Dita che scorrono sul corpo. Dita calde, affusolate, vellutate. Pelle liscia, al profumo di lime, leggermente oleosa. Un unguento biancastro, ciò che resta di un po' di crema, biologica, sul collo. Movimenti circolari per stenderla.

E dita carezzevoli, incedono piano sul seno piccolo e rotondo. Si inoltrano sul ventre piatto e sui fianchi dolcemente ammorbiditi. Qualche chilo in più. Un nuovo peso, una nuova storia.

Basso ventre, si intravede qualche ciuffo di peli scuri. Il pube, non depilato a perfezione, sigillato da minuscoli baffetti neri, il cancello naturale di ogni donna.

Cosce sode, gambe esili. Piedi da trentasette scarso. Braccia lunghe, unghie smaltate.

Cosa si mormorava dodici mesi fa? Che le mani non ordinate fossero l'anticamera di una vita di merda? Ho anche le sopracciglia di tutto punto e mascara abbondante. Ne ho comprato uno dopo averne selezionati una ventina. Le unghie, quindi, non sono più un lusso, semmai una consuetudine.

Non entra più nessuno in questo corpo. Nessuno che lo possegga, nessuno che vi goda dentro e fuori. Nessuno che lo esplori, lasciandoci su una cicatrice.

Il dolore è come l'oro, ha un peso e un prezzo. Il dolore si staglia nel cuore, in principio assume le sembianze di una lieve ferita. Che sarà mai? Un po' di acqua ossigenata e un cerotto per sanare tutto e via.

Ma il dolore è una crepa. Una scheggia che aumenta le sue dimensioni. Non c'è alcuna lama, alcun coltello. Nessun oggetto acuminato al quale imputare lo scatafascio. Nulla da impugnare e gettare altrove per evitare che tagli in profondità.

Come render noto prima di tutto a noi stessi che i sentimenti talvolta danno sollievo, altre supplizio?

E il dolore diviene tormento. Ostruisce vene ed arterie, impedisce il normale defluire del sangue. Che fare? Morire o rinascere? Forse meglio il kintsugi*!

Oro colato e i cocci di una vita.
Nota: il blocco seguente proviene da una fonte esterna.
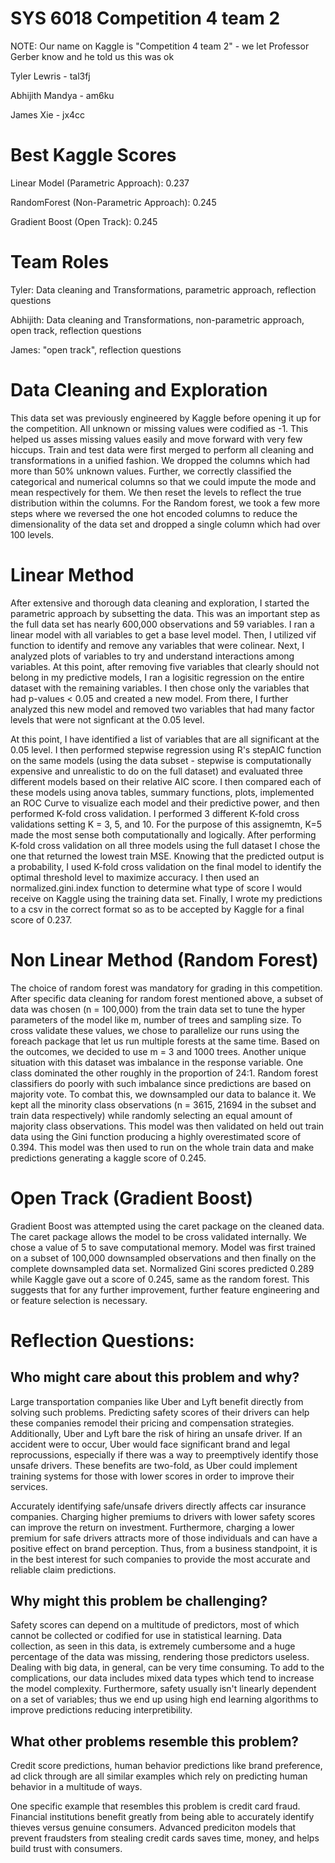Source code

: # SYS 6018 Competition 4 team 2
NOTE: Our name on Kaggle is "Competition 4 team 2" - we let Professor Gerber know and he told us this was ok

Tyler Lewris - tal3fj

Abhijith Mandya - am6ku

James Xie - jx4cc


# Best Kaggle Scores
Linear Model (Parametric Approach): 0.237

RandomForest (Non-Parametric Approach): 0.245

Gradient Boost (Open Track): 0.245

# Team Roles
Tyler: Data cleaning and Transformations, parametric approach, reflection questions

Abhijith: Data cleaning and Transformations, non-parametric approach, open track, reflection questions

James: "open track", reflection questions

# Data Cleaning and Exploration
This data set was previously engineered  by Kaggle before opening it up for the competition. All unknown or missing values were codified as -1. This helped us asses missing values easily and move forward with very few hiccups. Train and test data were first merged to perform all cleaning and transformations in a unified fashion. We dropped the columns which had more than 50% unknown values. Further, we correctly classified the categorical and numerical columns so that we could impute the mode and mean respectively for them. We then reset the levels to reflect the true distribution within the columns. For the Random forest, we took a few more steps where we reversed the one hot encoded columns to reduce the dimensionality of the data set and dropped a single column which had over 100 levels.   
# Linear Method
After extensive and thorough data cleaning and exploration, I started the parametric approach by subsetting the data. This was an important step as the full data set has nearly 600,000 observations and 59 variables. I ran a linear model with all variables to get a base level model. Then, I utilized vif function to identify and remove any variables that were colinear. Next, I analyzed plots of variables to try and understand interactions among variables. At this point, after removing five variables that clearly should not belong in my predictive models, I ran a logisitic regression on the entire dataset with the remaining variables. I then chose only the variables that had p-values < 0.05 and created a new model. From there, I further analyzed this new model and removed two variables that had many factor levels that were not signficant at the 0.05 level. 

At this point, I have identified a list of variables that are all significant at the 0.05 level. I then performed stepwise regression using R's stepAIC function on the same models (using the data subset - stepwise is computationally expensive and unrealistic to do on the full dataset) and evaluated three different models based on their relative AIC score. I then compared each of these models using anova tables, summary functions, plots, implemented an ROC Curve to visualize each model and their predictive power, and then performed K-fold cross validation. I performed 3 different K-fold cross validations setting K = 3, 5, and 10. For the purpose of this assignemtn, K=5 made the most sense both computationally and logically. After performing K-fold cross validation on all three models using the full dataset I chose the one that returned the lowest train MSE. Knowing that the predicted output is a probability, I used K-fold cross validation on the final model to identify the optimal threshold level to maximize accuracy. I then used an normalized.gini.index function to determine what type of score I would receive on Kaggle using the training data set. Finally, I wrote my predictions to a csv in the correct format so as to be accepted by Kaggle for a final score of 0.237. 

# Non Linear Method (Random Forest)
The choice of random forest was mandatory for grading in this competition. After specific data cleaning for random forest mentioned above, a subset of data was chosen (n = 100,000) from the train data set to tune the hyper parameters of the model like m, number of trees and sampling size. To cross validate these values, we chose to parallelize our runs using the foreach package that let us run multiple forests at the same time. Based on the outcomes, we decided to use m = 3 and 1000 trees. Another unique situation with this dataset was imbalance in the response variable. One class dominated the other roughly in the proportion of 24:1. Random forest classifiers do poorly with such imbalance since predictions are based on majority vote. To combat this, we downsampled our data to balance it. We kept all the minority class observations (n = 3615, 21694 in the subset and train data respectively) while randomly selecting an equal amount of majority class observations. This model was then validated on held out train data using the Gini function producing a highly overestimated score of 0.394. This model was then used to run on the whole train data and make predictions generating a kaggle score of 0.245.  

# Open Track (Gradient Boost)
Gradient Boost was attempted using the caret package on the cleaned data. The caret package allows the model to be cross validated internally. We chose a value of 5 to save computational memory. Model was first trained on a subset of 100,000 downsampled observations and then finally on the complete downsampled data set. Normalized Gini scores predicted 0.289 while Kaggle gave out a score of 0.245, same as the random forest. This suggests that for any further improvement, further feature engineering and or feature selection is necessary.   

# Reflection Questions: 
## Who might care about this problem and why?

Large transportation companies like Uber and Lyft benefit directly from solving such problems. Predicting safety scores of their drivers can help these companies remodel their pricing and compensation strategies. Additionally, Uber and Lyft bare the risk of hiring an unsafe driver. If an accident were to occur, Uber would face significant brand and legal reprocussions, especially if there was a way to preemptively identify those unsafe drivers. These benefits are two-fold, as Uber could implement training systems for those with lower scores in order to improve their services.

Accurately identifying safe/unsafe drivers directly affects car insurance companies. Charging higher premiums to drivers with lower safety scores can improve the return on investment. Furthermore, charging a lower premium for safe drivers attracts more of those individuals and can have a positive effect on brand perception. Thus, from a business standpoint, it is in the best interest for such companies to provide the most accurate and reliable claim predictions.

## Why might this problem be challenging?

Safety scores can depend on a multitude of predictors, most of which cannot be collected or codified for use in statistical learning. Data collection, as seen in this data, is extremely cumbersome and a huge percentage of the data was missing, rendering those predictors useless. Dealing with big data, in general, can be very time consuming. To add to the complications, our data includes mixed data types which tend to increase the model complexity. Furthermore, safety usually isn't linearly dependent on a set of variables; thus we end up using high end learning algorithms to improve predictions reducing interpretibility. 

## What other problems resemble this problem?

Credit score predictions, human behavior predictions like brand preference, ad click through are all similar examples which rely on predicting human behavior in a multitude of ways. 

One specific example that resembles this problem is credit card fraud. Financial institutions benefit greatly from being able to accurately identify thieves versus genuine consumers. Advanced prediciton models that prevent fraudsters from stealing credit cards saves time, money, and helps build trust with consumers.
Si riempiono le spaccature, si curano le rotture. Si cicatrizza il male patito. E una nuova donna ha origine, dalla cenere e dai frammenti.

Negli usi comuni, se qualcosa si disintegra, viene buttato. Riposto nel cestino dei rifiuti, poiché privo di valore. Come se dall'imperfezione di una ferita non possa nascere nulla di buono.

In un mondo dove la bellezza e l'esteriorità contano più di un qualsiasi mero valore, io mi sono conservata. Mi sono preservata ed amata. Finalmente. Non ho consentito ad altrui di sfiorarmi, di spezzarmi. Di accantonarmi in un angolo come si fa con ciò che è inutile.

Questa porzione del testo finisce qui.